5 Kommentare zu „Was passiert am Grünten?“

  1. Ob sich Frau Voss schoneinmal die Parksituation an der Alpsee Bergwelt angesehen hat? Die wird sich noch freuen wenns so kommt wie dort.

    Like

  2. Nach dem Aus fürs Riedberger Horn muß nun der Grünten für die fragwürdigen Ziele der selbsternannten Naturschützer herhalten.
    Ich war kürzlich im Südtiroler Ahrntal, wo es bei den Reichenbach-Fällen eine sogenannten „Fly-line“ durch den Wald gibt. Etwas ähnliches ist am Grünten geplant. Offensichtlich gibt es im Ahrntal keine „Wir sind gegen Alles-Fraktion“ wie wir es wieder am Grünten vorgeführt bekommen. Im Ahrntal fügt sich die Rutschbahn durchaus in die Natur ein.
    Man muß langsam in Deutschland nur noch den Kopf schütteln, weil sich gegen jedes Projekt Widerstand sammelt. Eine Modeerscheinung?

    Like

  3. Nein, keine Modeerscheinung, lediglich die schmerzhaft erlernte Fähigkeit aus den Fehlern der Vergangenheit zu lernen.

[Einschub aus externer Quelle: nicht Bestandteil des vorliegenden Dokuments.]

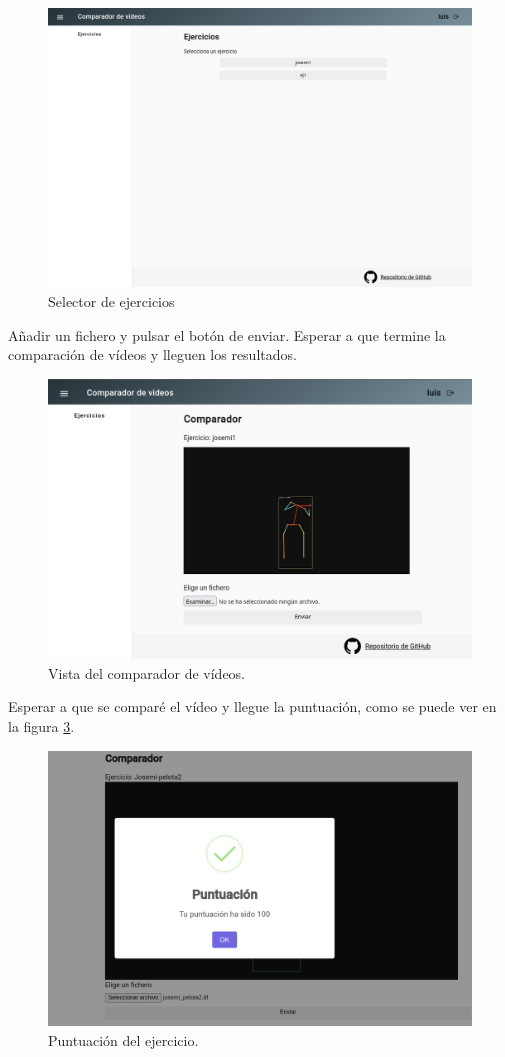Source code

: \begin{figure}
	\centering
	\includegraphics[width=0.7\linewidth]{img/ManualDeUsuario/selectorDeEjercicio}
	\caption{Selector de ejercicios}
	\label{fig:selectordeejercicio}
\end{figure}


Añadir un fichero y pulsar el botón de enviar. Esperar a que termine la comparación de vídeos y lleguen los resultados.

\begin{figure}
	\centering
	\includegraphics[width=0.7\linewidth]{img/ManualDeUsuario/comparador}
	\caption{Vista del comparador de vídeos.}
	\label{fig:comparador}
\end{figure}
Esperar a que se comparé el vídeo y llegue la puntuación, como se puede ver en la figura \ref{fig:puntuacion}.
\begin{figure}
	\centering
	\includegraphics[width=0.7\linewidth]{img/ManualDeUsuario/puntuacion}
	\caption{Puntuación del ejercicio.}
	\label{fig:puntuacion}
\end{figure}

    Zip-line mit krawalligem Gebrüll, Currywurst und Idiotenmucke für degenerierte Großstadtmenschen ist am Grünten zwar immer noch am besten aufgehoben weil am so weit von der Faua und Flora der Alpen weg wie es eben möglich ist und trotzdem für die Natur so überflüssig wie ein Haufen am Hacken.

    Mit Geldgier kann man natürlich jeden Scheiss rechtfertigen, bloss ist seit 2000 Jahren bekannt das diese Kraft nichts gutes schafft … oder so ähnlich.